"Detox": what does it mean? Is it good for our health?
The VITL Nutrition Team / 8 Jan 2018
After the overindulgence of the festive season, many of us feel the urge to ‘detox’. But what does that actually mean? And does it really do us any good?
There has always been controversy over ‘detoxing’. Especially in January when the market is awash with boxes of strange potions and powders claiming to cleanse you from previous overindulgences, but can they really work or is it a myth?
What are 'toxins'?
Toxins are substances that are poisonous or damaging to humans. They come from:
- The plants and animals we consume
- Bacterial by-products
- Heavy metals such as lead and mercury
- Organic chemicals in our environment eg. fuel for our cars, cleaning products, skincare products
That said, your diet, environment, lifestyle, and even the type of bacteria in your gut, can build up, increasing our toxic load. Alcohol, coffee, cigarette fumes, pollution, and cleaning products are all major factors. An increased toxic load or poor nutrition may lead bottlenecks in the liver’s detoxifying process which causes volatile intermediaries to be recirculated in the body, causing potential short and long damage to cells and DNA. Over time, this can manifest itself with feelings of sluggishness, digestive issues, poor sleep and immunity or longer-term development of diseases such as cardiovascular disease and cancer.
Reducing your 'toxic load'
Ideally we should keep our toxic load to a level where our body can optimally function. However, if you've 'overdone it' recently and are feeling the negative effects, the best thing you can do is take a period where you focus on reducing your toxic load whilst simultaneously increasing foods that contain nutrients that facilitate detox and elimination.
So what should you cut out to reduce your toxic load?The obvious ones are caffeine, smoking and alcohol. Cured meats are another source that should be avoided. Buy organic produce to avoid residue pesticides and herbicides. Look out for your food/drink containers, detergents, and beauty products, many of which contain chemicals and plastics that we ingest and then have to detoxify.

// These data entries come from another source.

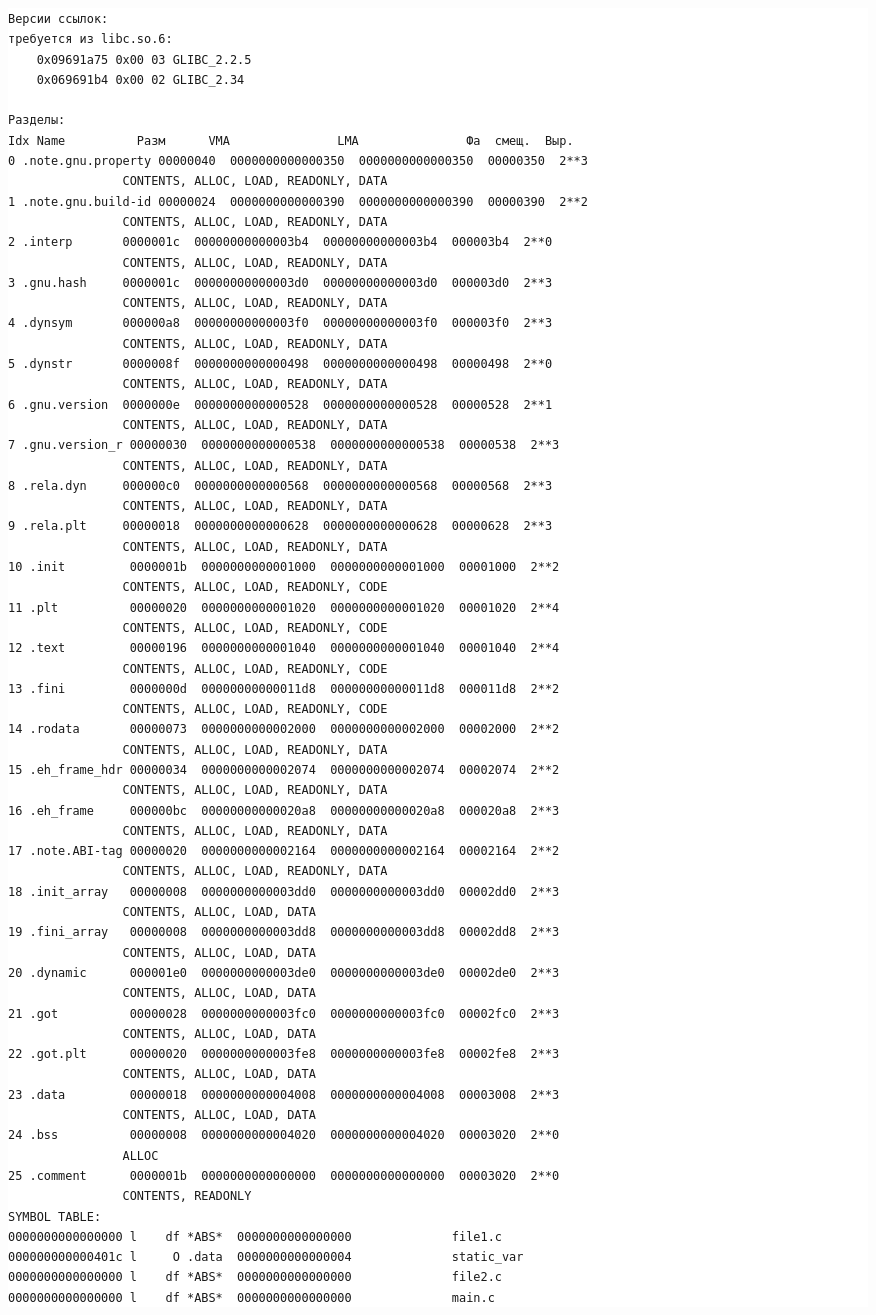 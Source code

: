     Версии ссылок:
    требуется из libc.so.6:
        0x09691a75 0x00 03 GLIBC_2.2.5
        0x069691b4 0x00 02 GLIBC_2.34

    Разделы:
    Idx Name          Разм      VMA               LMA               Фа  смещ.  Выр.
    0 .note.gnu.property 00000040  0000000000000350  0000000000000350  00000350  2**3
                    CONTENTS, ALLOC, LOAD, READONLY, DATA
    1 .note.gnu.build-id 00000024  0000000000000390  0000000000000390  00000390  2**2
                    CONTENTS, ALLOC, LOAD, READONLY, DATA
    2 .interp       0000001c  00000000000003b4  00000000000003b4  000003b4  2**0
                    CONTENTS, ALLOC, LOAD, READONLY, DATA
    3 .gnu.hash     0000001c  00000000000003d0  00000000000003d0  000003d0  2**3
                    CONTENTS, ALLOC, LOAD, READONLY, DATA
    4 .dynsym       000000a8  00000000000003f0  00000000000003f0  000003f0  2**3
                    CONTENTS, ALLOC, LOAD, READONLY, DATA
    5 .dynstr       0000008f  0000000000000498  0000000000000498  00000498  2**0
                    CONTENTS, ALLOC, LOAD, READONLY, DATA
    6 .gnu.version  0000000e  0000000000000528  0000000000000528  00000528  2**1
                    CONTENTS, ALLOC, LOAD, READONLY, DATA
    7 .gnu.version_r 00000030  0000000000000538  0000000000000538  00000538  2**3
                    CONTENTS, ALLOC, LOAD, READONLY, DATA
    8 .rela.dyn     000000c0  0000000000000568  0000000000000568  00000568  2**3
                    CONTENTS, ALLOC, LOAD, READONLY, DATA
    9 .rela.plt     00000018  0000000000000628  0000000000000628  00000628  2**3
                    CONTENTS, ALLOC, LOAD, READONLY, DATA
    10 .init         0000001b  0000000000001000  0000000000001000  00001000  2**2
                    CONTENTS, ALLOC, LOAD, READONLY, CODE
    11 .plt          00000020  0000000000001020  0000000000001020  00001020  2**4
                    CONTENTS, ALLOC, LOAD, READONLY, CODE
    12 .text         00000196  0000000000001040  0000000000001040  00001040  2**4
                    CONTENTS, ALLOC, LOAD, READONLY, CODE
    13 .fini         0000000d  00000000000011d8  00000000000011d8  000011d8  2**2
                    CONTENTS, ALLOC, LOAD, READONLY, CODE
    14 .rodata       00000073  0000000000002000  0000000000002000  00002000  2**2
                    CONTENTS, ALLOC, LOAD, READONLY, DATA
    15 .eh_frame_hdr 00000034  0000000000002074  0000000000002074  00002074  2**2
                    CONTENTS, ALLOC, LOAD, READONLY, DATA
    16 .eh_frame     000000bc  00000000000020a8  00000000000020a8  000020a8  2**3
                    CONTENTS, ALLOC, LOAD, READONLY, DATA
    17 .note.ABI-tag 00000020  0000000000002164  0000000000002164  00002164  2**2
                    CONTENTS, ALLOC, LOAD, READONLY, DATA
    18 .init_array   00000008  0000000000003dd0  0000000000003dd0  00002dd0  2**3
                    CONTENTS, ALLOC, LOAD, DATA
    19 .fini_array   00000008  0000000000003dd8  0000000000003dd8  00002dd8  2**3
                    CONTENTS, ALLOC, LOAD, DATA
    20 .dynamic      000001e0  0000000000003de0  0000000000003de0  00002de0  2**3
                    CONTENTS, ALLOC, LOAD, DATA
    21 .got          00000028  0000000000003fc0  0000000000003fc0  00002fc0  2**3
                    CONTENTS, ALLOC, LOAD, DATA
    22 .got.plt      00000020  0000000000003fe8  0000000000003fe8  00002fe8  2**3
                    CONTENTS, ALLOC, LOAD, DATA
    23 .data         00000018  0000000000004008  0000000000004008  00003008  2**3
                    CONTENTS, ALLOC, LOAD, DATA
    24 .bss          00000008  0000000000004020  0000000000004020  00003020  2**0
                    ALLOC
    25 .comment      0000001b  0000000000000000  0000000000000000  00003020  2**0
                    CONTENTS, READONLY
    SYMBOL TABLE:
    0000000000000000 l    df *ABS*  0000000000000000              file1.c
    000000000000401c l     O .data  0000000000000004              static_var
    0000000000000000 l    df *ABS*  0000000000000000              file2.c
    0000000000000000 l    df *ABS*  0000000000000000              main.c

How to nutritionally support detoxification pathways?It's a misconception that you need to effectively starve yourself in order to properly 'cleanse' or 'detoxify'. The opposite is true; in fact intense nourishment is required.
Aim for a plant-based diet rich in fibre, antioxidants as well as vitamins and minerals. Protein is key too for the liver so lots of fish and plant proteins with some organic lean meats or game meats is ideal.Some nutrients in foods are especially good at supporting liver detoxification pathways, helping to support and regulate liver detoxification pathways.
- Antioxidant vitamins C, E and beta-carotene
- Green tea, support and regulate liver detoxification pathways.
Glutathione is a major antioxidant that is produced and used in the liver and you can support its production with onions, leeks and garlic, leafy greens, and avocados.
Is fasting a good idea as part of a cleanse?A short, nutrient-dense fast with juices and smoothies can be effective for a day or two to nourish whilst resting and rebalancing your digestive system. However, long-term, low-calorie 'detox diets' will have a counterproductive effect, both leaving you nutrient deficient and craving unhealthy high-calorie foods such sugars and fats.
Fasting should only be undertaken by those with optimal blood glucose control, a rule of thumb for this is those who can easily skip meals without feeling dizziness, tiredness, low energy, sugar/carbohydrate cravings or losing mental focus.